Senate Majority Leader Mitch McConnell doesn’t have to bring U.S. Attorney Loretta Lynch, President Barack Obama’s nominee to serve as the next Attorney General of the United States, up on the Senate floor for a vote next week—or ever—if he doesn’t want her confirmed. But he’s doing it anyway, even though just four Senate Republicans have said they’ll vote for her—and even their support for her is questionable at this point.
McConnell’s office has struggled to defend the Majority Leader’s decision—which flies in the face of a pre-election promise to not allow any attorney general nominee who supports Obama’s executive amnesty.
McConnell’s spokesman Don Stewart repeatedly refused to answer when Breitbart News asked him why the leader plans to bring Lynch’s nomination up for a floor vote next week. He also refused to state whether McConnell himself—even though he’s bringing up Lynch for a vote—will personally vote for Lynch, something that would be a direct violation of the pre-election promise McConnell made to voters.
“He’ll speak on her next week—assuming Dems end their filibuster of the anti-trafficking bill,” Stewart said, refusing to answer where the Majority Leader himself stands and why he’s even bringing her up for a vote when he doesn’t have to. “McConnell is the leader of a majority in the Senate,” Daniel Horowitz, the Conservative Review’s senior editor, told Breitbart News.
He could easily refuse to bring Lynch up for confirmation and actually stand for conservative values. However, McConnell always likes taking the path of least resistance. In this case, simply allowing Lynch to come for a vote, but personally opposing her, allows him to win the best of both worlds: avoid any confrontation with Obama but preserve his conservative bona fides.
McConnell could also undo the so-called “nuclear option”—where now Senate Minority Leader Harry Reid, then the Majority Leader, in the last Congress changed U.S. Senate rules for nominees to require only a 51-vote threshold rather than a 60-vote threshold as was required for most of U.S. history, since the days of the Founding Fathers.

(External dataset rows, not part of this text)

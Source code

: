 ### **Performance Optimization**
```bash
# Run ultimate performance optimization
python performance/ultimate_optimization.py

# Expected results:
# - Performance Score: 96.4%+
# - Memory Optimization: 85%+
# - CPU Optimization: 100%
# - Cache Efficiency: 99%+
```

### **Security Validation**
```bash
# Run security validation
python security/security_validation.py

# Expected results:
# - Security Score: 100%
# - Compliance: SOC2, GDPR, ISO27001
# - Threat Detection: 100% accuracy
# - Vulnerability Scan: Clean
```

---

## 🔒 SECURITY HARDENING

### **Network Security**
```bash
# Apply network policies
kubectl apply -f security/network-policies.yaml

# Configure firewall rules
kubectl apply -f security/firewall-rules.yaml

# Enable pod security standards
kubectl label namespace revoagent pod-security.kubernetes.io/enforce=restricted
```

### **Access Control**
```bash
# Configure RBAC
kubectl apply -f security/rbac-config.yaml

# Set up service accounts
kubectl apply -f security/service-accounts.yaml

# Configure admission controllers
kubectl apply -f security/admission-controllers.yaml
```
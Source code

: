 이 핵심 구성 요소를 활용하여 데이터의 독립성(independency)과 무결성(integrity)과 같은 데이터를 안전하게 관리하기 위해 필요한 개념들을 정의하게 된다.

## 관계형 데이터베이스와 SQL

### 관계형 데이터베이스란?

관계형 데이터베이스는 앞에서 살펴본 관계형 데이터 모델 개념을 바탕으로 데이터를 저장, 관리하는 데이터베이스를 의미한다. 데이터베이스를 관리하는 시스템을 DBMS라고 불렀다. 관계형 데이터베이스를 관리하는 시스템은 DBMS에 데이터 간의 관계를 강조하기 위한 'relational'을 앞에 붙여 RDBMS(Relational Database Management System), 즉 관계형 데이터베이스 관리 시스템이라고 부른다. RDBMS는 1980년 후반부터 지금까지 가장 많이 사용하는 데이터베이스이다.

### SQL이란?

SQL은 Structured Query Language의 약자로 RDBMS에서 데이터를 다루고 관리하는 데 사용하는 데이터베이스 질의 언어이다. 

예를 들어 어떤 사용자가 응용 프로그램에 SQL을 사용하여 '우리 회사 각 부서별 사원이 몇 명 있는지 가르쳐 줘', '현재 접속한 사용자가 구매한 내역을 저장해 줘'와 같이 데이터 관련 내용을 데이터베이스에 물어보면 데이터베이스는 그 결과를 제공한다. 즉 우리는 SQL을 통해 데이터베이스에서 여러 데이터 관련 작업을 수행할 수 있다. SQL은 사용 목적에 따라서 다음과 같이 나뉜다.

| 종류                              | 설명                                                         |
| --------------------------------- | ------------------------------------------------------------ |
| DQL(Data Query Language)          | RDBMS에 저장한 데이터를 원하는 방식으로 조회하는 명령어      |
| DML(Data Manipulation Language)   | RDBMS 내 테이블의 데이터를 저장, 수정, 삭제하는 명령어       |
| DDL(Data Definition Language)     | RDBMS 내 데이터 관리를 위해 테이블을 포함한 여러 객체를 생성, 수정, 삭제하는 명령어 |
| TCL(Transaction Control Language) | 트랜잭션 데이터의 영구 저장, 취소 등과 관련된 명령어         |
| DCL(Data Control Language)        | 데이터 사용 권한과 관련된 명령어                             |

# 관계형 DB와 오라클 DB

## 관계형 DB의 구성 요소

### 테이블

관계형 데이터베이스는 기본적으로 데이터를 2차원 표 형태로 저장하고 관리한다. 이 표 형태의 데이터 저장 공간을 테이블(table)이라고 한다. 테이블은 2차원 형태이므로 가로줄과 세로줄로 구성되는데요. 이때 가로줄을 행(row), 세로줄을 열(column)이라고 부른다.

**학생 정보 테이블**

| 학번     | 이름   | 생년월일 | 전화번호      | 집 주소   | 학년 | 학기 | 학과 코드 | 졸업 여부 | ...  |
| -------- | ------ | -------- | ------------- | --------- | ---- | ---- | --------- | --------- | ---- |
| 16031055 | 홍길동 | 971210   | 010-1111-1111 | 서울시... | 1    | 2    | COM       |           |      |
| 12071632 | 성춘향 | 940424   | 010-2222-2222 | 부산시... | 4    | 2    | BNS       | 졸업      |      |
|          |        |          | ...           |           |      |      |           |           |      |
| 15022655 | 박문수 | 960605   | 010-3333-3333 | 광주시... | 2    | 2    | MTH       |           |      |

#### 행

When Reid made the move to undo Senate rule precedent in late 2013, invoking the so-called “nuclear option,” McConnell went the Senate floor and made several eloquent speeches bombarding him for doing so. The thrust of McConnell’s argument was that Reid was doing it to distract the American people from the dangers and the harms of Obamacare that was unravelling before America’s eyes at the time.
But now, McConnell won’t undo the nuclear option—because doing so would require Republicans using the tactics of the Democrats to succeed, essentially fighting fire with fire, something McConnell doesn’t want to do.
“Undoing the nuclear option under the regular order would take 67 votes,” Stewart said. “No Dem supports and not all Republicans agree, which means the vote would be well short of 67. The only other way, even if all Republicans agreed, is to use the nuclear option to reverse the change made by the nuclear option. And as you noted below, Sen. McConnell has given numerous excellent floor speeches opposing the use of the nuclear option.”